When the Court ruled on the remedies phase of Brown in 1955, a decision known as Brown II, the president was even less voluble. He said nothing about the Court’s delegation of supervisory duties to the district courts, or its famous directive that school districts should begin to desegregate “with all deliberate speed.” The following year, Eisenhower personally rewrote the Republican platform to read that the party “accepts” the original Brown decision, rather than “concurs” with it. An enormously popular president on the cusp of a nation-breaking social revolution was refusing to get in the game. In his outstanding new biography, The Age of Eisenhower: America and the World in the 1950s, William I. Hitchcock quotes the only African American on Eisenhower’s executive staff, E. Frederic Morrow, who reported with despair the broad sentiment that the administration “has completely abandoned the Negro in the South.” One scholar has called Eisenhower’s response to Brown “morally obtuse.” Hitchcock writes that while the president “did not obstruct progress on civil rights,” he “refused to lead,” proceeding with “caution and wariness.” Warren resented this for the rest of his life. The Court, it seemed, was on its own.
We can say that Eisenhower was a man of his time. And he was. Raised in Kansas, Eisenhower was born in Texas and his family were Texans through and through. But he didn’t have to say these things. They weren’t inevitable. Earl Warren is one example of why they weren’t. There were plenty of whites that were closer to Warren than Eisenhower. None of this is to say that Eisenhower was a terrible president per se. But today, even liberals rate him highly because they compare him to George W. Bush or Donald Trump. The problem is the same when liberals say that even Reagan wouldn’t fit into today’s Republican Party. Of course he would have. So would Eisenhower. The difference is that these earlier times were more liberal. The political context of the time was drastically different than it is. Eisenhower was not the radical right-winger on government spending that Bob Taft would have preferred, but he moved the nation significantly to the right. Many of his Cabinet appointees–John Foster Dulles, Douglas McKay, Ezra Taft Benson–were absolute monsters who enacted terrible, horrible, no good policies.

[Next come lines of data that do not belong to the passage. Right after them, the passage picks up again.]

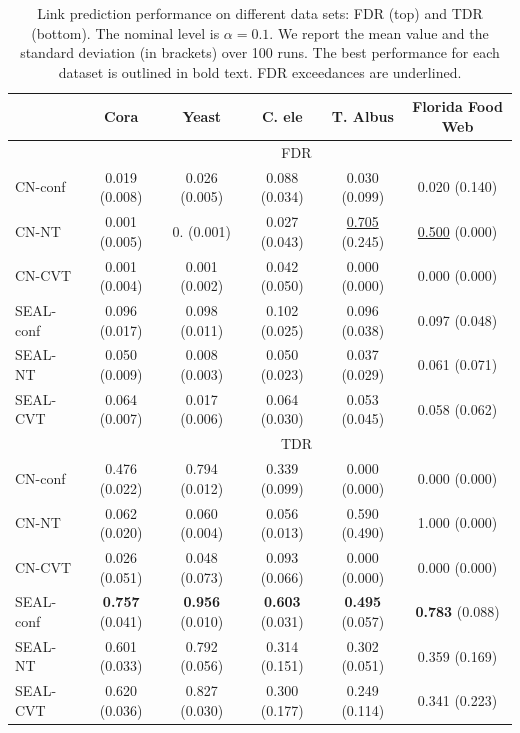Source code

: \documentclass[a4paper, 11pt]{article}
\theoremstyle{remark}
\begin{document}
\begin{table}
\caption{Link prediction performance on different data sets: FDR (top) and TDR (bottom). The nominal level is $\alpha=0.1$. We report the mean value and the standard deviation (in brackets) over 100 runs. The best performance for each dataset is outlined in bold text. FDR exceedances are underlined. }

{\small
 \begin{tabular}{l|ccccc}
& Cora & Yeast & C. ele & T. Albus  & Florida Food Web \\
\hline \hline
& \multicolumn{5}{c}{FDR} \\
\hline \hline
CN-conf & 0.019 (0.008)  & 0.026 (0.005) & 0.088 (0.034) & 0.030 (0.099) & 0.020 (0.140) \\
\hline
CN-NT & 0.001 (0.005) & 0. (0.001) & 0.027 (0.043) & \underline{0.705} (0.245) & \underline{0.500} (0.000) \\
\hline
CN-CVT & 0.001 (0.004) & 0.001 (0.002) & 0.042 (0.050) & 0.000 (0.000) & 0.000 (0.000) \\
\hline
SEAL-conf & 0.096 (0.017) & 0.098 (0.011) & 0.102 (0.025) & 0.096 (0.038) & 0.097 (0.048) \\
\hline
SEAL-NT & 0.050 (0.009) & 0.008 (0.003)  & 0.050 (0.023) & 0.037 (0.029) & 0.061 (0.071) \\
\hline
SEAL-CVT & 0.064 (0.007) &  0.017 (0.006) & 0.064 (0.030) & 0.053 (0.045) & 0.058 (0.062) \\
\hline \hline
& \multicolumn{5}{c}{TDR} \\
\hline \hline
CN-conf & 0.476 (0.022)  & 0.794 (0.012) & 0.339 (0.099) & 0.000 (0.000) & 0.000 (0.000) \\
\hline
CN-NT & 0.062 (0.020)  & 0.060 (0.004) & 0.056 (0.013) & 0.590 (0.490) & 1.000 (0.000) \\
\hline
CN-CVT & 0.026 (0.051)  & 0.048 (0.073) & 0.093 (0.066) & 0.000 (0.000) & 0.000 (0.000) \\
\hline
SEAL-conf & \textbf{0.757} (0.041) & \textbf{0.956} (0.010) & \textbf{0.603} (0.031) & \textbf{0.495} (0.057) & \textbf{0.783} (0.088) \\
\hline
SEAL-NT & 0.601 (0.033) & 0.792 (0.056)  & 0.314 (0.151) & 0.302 (0.051) & 0.359 (0.169) \\
\hline
SEAL-CVT & 0.620 (0.036) & 0.827 (0.030)  & 0.300 (0.177) & 0.249 (0.114) & 0.341 (0.223)  \\
\end{tabular}
}
\end{table} \label{lp:tab:perfdatasets}
\end{document}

When you say you like Eisenhower, a lot of what you are saying is that you would have preferred to live in the 1950s, even if you are doing that unconsciously and only mean it in terms of the issues you are considering. And that’s fine, but it would be nice if we could work harder to place how we think about the past in terms of the broader context of the time and not focus on personalities and individuals as what defines an era.